● Work request
Taking each line of the records in turn, count those containing "proceed" and report only the number.

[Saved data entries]
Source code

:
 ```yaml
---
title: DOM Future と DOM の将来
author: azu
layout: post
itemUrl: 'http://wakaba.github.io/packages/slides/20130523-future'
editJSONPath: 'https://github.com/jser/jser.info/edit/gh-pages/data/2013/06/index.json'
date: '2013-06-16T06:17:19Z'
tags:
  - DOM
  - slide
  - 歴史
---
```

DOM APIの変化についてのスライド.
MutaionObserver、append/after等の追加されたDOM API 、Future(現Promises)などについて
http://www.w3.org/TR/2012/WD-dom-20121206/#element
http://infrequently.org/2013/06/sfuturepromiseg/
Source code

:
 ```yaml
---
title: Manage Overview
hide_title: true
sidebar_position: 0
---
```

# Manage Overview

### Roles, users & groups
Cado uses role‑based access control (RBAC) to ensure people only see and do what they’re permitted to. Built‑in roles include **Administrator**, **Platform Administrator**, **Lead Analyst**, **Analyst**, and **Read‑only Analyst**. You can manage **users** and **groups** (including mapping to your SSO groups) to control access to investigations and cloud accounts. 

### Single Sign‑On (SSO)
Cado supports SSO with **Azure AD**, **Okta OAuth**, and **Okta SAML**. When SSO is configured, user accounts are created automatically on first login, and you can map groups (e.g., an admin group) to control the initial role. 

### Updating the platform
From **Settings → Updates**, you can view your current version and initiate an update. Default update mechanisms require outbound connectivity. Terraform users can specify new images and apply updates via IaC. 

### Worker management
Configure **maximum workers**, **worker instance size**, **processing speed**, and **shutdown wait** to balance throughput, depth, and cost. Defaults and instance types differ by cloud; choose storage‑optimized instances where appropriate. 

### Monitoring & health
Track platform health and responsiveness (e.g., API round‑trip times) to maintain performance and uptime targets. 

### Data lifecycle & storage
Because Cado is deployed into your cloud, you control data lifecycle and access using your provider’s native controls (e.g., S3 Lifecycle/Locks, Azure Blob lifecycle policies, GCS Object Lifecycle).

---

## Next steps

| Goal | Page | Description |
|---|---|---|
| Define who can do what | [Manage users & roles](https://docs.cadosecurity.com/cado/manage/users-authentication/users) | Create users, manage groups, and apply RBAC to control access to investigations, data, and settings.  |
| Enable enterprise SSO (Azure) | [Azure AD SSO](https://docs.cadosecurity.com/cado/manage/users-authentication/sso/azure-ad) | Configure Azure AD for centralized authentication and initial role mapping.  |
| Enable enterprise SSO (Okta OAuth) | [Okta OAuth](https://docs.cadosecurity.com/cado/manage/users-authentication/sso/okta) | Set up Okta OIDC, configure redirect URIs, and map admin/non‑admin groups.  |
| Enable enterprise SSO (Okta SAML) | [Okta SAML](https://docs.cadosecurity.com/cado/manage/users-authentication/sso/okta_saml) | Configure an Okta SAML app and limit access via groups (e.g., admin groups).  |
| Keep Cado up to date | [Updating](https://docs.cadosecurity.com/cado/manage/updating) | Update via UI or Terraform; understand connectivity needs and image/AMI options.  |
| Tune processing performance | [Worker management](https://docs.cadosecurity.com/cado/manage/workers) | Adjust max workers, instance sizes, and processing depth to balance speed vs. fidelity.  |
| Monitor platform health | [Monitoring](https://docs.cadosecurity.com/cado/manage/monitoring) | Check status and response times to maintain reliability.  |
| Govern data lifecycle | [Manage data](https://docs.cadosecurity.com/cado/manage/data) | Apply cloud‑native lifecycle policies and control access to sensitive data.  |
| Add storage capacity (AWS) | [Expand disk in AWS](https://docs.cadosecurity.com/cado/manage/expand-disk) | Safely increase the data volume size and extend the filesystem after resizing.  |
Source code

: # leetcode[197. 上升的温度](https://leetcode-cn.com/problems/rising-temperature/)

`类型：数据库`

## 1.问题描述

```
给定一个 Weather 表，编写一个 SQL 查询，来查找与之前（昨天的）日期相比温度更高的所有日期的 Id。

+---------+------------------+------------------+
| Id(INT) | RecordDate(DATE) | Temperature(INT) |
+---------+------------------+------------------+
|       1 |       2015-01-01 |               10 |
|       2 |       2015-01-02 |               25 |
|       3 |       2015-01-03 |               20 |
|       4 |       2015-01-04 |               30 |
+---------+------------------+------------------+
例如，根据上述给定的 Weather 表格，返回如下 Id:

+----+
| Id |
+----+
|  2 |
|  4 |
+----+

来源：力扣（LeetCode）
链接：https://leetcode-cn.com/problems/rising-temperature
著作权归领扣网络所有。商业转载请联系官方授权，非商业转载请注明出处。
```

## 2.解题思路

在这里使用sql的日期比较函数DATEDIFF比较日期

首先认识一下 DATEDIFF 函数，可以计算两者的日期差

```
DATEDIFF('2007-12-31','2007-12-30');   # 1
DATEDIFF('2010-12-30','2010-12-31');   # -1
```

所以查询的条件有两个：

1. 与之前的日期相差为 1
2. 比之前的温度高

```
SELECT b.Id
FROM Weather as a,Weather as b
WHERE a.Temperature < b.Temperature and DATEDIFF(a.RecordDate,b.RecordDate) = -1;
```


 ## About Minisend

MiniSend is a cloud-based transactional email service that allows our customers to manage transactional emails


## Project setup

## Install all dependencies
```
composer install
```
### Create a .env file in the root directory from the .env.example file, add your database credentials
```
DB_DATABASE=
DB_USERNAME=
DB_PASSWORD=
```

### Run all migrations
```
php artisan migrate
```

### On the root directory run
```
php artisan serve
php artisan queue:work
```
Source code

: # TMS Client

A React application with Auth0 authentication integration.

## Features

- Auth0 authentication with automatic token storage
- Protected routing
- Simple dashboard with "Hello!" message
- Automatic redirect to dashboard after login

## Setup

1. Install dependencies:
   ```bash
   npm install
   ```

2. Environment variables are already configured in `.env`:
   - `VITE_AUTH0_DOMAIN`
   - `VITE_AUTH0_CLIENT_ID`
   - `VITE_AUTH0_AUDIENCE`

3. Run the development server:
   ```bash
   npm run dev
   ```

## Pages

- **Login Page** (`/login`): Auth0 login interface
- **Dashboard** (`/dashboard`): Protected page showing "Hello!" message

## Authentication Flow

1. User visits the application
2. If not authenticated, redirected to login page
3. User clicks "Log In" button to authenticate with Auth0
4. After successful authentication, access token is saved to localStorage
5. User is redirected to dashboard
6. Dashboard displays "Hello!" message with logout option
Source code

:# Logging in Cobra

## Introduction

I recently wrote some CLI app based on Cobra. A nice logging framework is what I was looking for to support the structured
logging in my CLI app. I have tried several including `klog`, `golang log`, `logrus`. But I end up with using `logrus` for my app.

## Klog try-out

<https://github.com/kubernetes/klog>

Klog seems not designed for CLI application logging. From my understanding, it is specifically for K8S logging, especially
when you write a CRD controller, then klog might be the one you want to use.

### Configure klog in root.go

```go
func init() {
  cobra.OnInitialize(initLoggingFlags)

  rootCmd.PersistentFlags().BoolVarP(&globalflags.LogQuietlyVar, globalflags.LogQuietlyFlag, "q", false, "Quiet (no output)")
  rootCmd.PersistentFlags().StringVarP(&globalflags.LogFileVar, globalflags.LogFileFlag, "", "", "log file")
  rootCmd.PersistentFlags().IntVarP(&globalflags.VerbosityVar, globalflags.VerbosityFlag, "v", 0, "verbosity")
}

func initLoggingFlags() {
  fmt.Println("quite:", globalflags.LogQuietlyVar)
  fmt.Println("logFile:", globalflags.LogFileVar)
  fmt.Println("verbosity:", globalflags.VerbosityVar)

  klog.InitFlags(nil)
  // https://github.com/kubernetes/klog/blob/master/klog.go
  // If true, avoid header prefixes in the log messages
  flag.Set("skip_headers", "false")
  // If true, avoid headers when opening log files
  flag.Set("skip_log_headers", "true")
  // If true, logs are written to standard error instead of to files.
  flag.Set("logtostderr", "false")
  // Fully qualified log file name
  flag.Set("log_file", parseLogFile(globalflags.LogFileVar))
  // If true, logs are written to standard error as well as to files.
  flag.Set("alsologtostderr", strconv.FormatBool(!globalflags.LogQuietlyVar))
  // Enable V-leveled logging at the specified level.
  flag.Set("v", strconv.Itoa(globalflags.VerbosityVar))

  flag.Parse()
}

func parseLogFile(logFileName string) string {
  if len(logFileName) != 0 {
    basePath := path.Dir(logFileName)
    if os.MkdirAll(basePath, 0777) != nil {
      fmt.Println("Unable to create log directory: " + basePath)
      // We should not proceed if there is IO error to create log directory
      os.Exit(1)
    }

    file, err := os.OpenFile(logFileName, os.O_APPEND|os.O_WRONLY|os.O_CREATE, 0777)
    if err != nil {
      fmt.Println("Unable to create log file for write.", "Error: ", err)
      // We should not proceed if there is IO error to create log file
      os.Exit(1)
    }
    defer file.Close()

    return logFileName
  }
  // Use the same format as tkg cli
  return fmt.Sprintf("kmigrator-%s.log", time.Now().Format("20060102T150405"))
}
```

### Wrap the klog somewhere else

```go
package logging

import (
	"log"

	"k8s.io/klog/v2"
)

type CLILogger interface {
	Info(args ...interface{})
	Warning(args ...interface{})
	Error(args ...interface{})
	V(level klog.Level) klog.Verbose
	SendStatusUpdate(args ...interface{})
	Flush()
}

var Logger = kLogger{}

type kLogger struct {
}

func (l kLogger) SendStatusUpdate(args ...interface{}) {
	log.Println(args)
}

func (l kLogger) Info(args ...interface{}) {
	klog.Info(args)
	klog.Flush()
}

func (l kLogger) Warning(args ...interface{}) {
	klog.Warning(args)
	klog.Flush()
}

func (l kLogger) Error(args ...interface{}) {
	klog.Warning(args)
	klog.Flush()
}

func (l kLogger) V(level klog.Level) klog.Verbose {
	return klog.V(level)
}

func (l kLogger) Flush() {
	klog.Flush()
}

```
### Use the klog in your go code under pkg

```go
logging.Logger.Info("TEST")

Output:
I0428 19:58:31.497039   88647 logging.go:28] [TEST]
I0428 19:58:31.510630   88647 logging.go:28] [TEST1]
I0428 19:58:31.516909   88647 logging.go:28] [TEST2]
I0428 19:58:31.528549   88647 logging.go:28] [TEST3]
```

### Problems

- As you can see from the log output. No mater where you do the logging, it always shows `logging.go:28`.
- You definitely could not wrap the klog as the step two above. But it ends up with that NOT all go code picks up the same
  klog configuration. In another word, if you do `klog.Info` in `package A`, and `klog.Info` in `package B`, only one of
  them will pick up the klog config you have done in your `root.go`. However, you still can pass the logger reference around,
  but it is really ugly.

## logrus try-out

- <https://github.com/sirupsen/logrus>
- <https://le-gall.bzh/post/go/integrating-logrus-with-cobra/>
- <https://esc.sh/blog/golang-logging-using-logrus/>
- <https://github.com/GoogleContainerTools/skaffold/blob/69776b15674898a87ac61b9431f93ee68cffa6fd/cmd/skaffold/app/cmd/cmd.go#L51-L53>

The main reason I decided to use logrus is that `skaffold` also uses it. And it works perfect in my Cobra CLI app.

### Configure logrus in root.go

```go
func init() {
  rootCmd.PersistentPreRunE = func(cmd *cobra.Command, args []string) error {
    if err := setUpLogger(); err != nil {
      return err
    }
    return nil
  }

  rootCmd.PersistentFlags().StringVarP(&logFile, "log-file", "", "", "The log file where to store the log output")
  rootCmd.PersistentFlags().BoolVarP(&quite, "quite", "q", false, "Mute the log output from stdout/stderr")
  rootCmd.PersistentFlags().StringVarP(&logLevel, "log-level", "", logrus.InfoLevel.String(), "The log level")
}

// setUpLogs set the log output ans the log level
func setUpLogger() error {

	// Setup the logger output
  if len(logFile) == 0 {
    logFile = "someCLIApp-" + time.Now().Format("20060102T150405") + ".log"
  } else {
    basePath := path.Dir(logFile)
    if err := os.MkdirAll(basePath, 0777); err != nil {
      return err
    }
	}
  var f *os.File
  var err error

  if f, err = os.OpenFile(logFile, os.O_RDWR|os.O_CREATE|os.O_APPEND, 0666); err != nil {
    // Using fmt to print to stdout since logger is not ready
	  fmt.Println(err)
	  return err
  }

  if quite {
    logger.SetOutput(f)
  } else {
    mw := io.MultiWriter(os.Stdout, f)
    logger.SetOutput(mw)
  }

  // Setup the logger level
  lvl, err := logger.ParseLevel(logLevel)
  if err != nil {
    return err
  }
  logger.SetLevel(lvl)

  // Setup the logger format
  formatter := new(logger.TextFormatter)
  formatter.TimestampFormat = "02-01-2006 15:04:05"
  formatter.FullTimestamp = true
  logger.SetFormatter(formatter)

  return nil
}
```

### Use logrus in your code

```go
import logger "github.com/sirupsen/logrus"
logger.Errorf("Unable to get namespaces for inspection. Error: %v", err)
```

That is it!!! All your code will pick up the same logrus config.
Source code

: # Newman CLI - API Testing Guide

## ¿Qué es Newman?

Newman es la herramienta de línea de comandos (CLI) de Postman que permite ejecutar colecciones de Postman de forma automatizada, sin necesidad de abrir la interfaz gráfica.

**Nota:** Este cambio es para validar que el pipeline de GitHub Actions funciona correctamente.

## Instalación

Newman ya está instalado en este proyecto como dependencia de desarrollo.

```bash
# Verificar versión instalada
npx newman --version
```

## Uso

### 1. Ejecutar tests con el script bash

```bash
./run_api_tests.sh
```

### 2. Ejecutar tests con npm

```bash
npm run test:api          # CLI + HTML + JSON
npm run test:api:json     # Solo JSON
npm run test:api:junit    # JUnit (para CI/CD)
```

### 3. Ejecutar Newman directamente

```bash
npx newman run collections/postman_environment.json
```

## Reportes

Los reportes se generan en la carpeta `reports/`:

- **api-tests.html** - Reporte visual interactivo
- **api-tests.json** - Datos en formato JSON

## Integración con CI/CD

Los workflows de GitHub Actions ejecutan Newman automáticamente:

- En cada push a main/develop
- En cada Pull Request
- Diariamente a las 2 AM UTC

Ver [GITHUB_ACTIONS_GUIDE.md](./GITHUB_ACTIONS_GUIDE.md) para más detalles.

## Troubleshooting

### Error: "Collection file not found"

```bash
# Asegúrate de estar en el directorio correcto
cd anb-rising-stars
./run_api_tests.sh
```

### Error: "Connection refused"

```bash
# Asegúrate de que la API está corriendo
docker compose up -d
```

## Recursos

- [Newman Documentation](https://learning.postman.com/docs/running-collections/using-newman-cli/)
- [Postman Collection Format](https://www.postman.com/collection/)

● Solution below
2